_TASK DIRECTIONS_. In the listing below, look for "selected" and copy every line that has it.

_SOURCE DATA_.
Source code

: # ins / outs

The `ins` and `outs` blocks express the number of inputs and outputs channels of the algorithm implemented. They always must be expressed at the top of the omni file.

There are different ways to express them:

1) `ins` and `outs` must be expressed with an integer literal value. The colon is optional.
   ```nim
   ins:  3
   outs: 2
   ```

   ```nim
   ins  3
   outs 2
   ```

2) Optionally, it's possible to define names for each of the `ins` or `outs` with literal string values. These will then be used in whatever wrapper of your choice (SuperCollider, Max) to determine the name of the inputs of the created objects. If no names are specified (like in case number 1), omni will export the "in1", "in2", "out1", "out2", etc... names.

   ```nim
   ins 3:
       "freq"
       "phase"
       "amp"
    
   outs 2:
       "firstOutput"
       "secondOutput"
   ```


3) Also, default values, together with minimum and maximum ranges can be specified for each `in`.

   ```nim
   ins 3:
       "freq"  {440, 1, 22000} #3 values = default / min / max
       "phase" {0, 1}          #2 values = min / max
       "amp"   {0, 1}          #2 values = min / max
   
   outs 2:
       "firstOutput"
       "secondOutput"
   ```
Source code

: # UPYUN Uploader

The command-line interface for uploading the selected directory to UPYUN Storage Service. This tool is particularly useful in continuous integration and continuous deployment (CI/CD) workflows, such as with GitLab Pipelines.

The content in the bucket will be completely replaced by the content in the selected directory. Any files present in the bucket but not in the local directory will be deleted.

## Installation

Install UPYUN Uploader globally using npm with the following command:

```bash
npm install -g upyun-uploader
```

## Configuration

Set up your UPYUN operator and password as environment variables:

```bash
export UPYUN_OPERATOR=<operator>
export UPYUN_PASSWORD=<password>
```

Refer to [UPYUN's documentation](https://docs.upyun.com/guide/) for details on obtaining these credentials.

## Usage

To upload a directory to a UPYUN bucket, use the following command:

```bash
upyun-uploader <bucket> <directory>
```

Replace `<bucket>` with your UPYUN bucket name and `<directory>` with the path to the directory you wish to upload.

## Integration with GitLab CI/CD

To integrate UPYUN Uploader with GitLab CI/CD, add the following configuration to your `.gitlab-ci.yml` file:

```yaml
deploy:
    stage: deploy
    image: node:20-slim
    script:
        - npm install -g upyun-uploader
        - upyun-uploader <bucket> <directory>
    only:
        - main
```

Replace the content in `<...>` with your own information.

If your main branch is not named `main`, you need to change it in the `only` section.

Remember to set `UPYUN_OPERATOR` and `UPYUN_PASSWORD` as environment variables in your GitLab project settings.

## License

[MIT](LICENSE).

_OUTPUT OF THE TASK_.
The command-line interface for uploading the selected directory to UPYUN Storage Service. This tool is particularly useful in continuous integration and continuous deployment (CI/CD) workflows, such as with GitLab Pipelines.
The content in the bucket will be completely replaced by the content in the selected directory. Any files present in the bucket but not in the local directory will be deleted.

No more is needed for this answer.